/---
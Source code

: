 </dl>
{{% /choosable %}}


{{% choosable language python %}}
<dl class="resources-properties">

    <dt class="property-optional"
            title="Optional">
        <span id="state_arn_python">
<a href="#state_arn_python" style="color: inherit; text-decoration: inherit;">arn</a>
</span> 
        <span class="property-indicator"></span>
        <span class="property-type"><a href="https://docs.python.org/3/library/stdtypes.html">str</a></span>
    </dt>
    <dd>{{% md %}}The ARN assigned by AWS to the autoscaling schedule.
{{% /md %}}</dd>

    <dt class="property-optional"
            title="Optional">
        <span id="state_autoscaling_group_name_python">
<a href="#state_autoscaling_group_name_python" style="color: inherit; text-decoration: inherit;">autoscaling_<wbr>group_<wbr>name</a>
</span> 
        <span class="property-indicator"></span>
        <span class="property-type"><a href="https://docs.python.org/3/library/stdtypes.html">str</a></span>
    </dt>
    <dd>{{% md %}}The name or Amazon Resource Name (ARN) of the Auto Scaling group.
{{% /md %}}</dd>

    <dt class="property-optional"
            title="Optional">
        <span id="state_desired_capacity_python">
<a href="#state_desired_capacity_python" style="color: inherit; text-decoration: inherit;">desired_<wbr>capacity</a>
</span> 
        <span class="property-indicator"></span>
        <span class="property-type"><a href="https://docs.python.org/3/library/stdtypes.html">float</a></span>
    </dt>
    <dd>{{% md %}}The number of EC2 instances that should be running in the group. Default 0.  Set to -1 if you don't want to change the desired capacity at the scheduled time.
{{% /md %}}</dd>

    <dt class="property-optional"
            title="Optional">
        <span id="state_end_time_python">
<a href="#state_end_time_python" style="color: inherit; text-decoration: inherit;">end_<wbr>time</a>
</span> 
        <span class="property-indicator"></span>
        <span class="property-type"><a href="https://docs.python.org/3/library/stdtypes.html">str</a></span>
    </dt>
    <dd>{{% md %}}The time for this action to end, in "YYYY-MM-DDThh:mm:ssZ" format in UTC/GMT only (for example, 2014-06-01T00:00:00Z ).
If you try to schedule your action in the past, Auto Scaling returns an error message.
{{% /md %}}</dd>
\---
*Exercise requirements*:
Throughout the data above, copy all lines where the word "text" is found.

*Final answer*:
<a href="#state_arn_python" style="color: inherit; text-decoration: inherit;">arn</a>
<a href="#state_autoscaling_group_name_python" style="color: inherit; text-decoration: inherit;">autoscaling_<wbr>group_<wbr>name</a>
<a href="#state_desired_capacity_python" style="color: inherit; text-decoration: inherit;">desired_<wbr>capacity</a>
<a href="#state_end_time_python" style="color: inherit; text-decoration: inherit;">end_<wbr>time</a>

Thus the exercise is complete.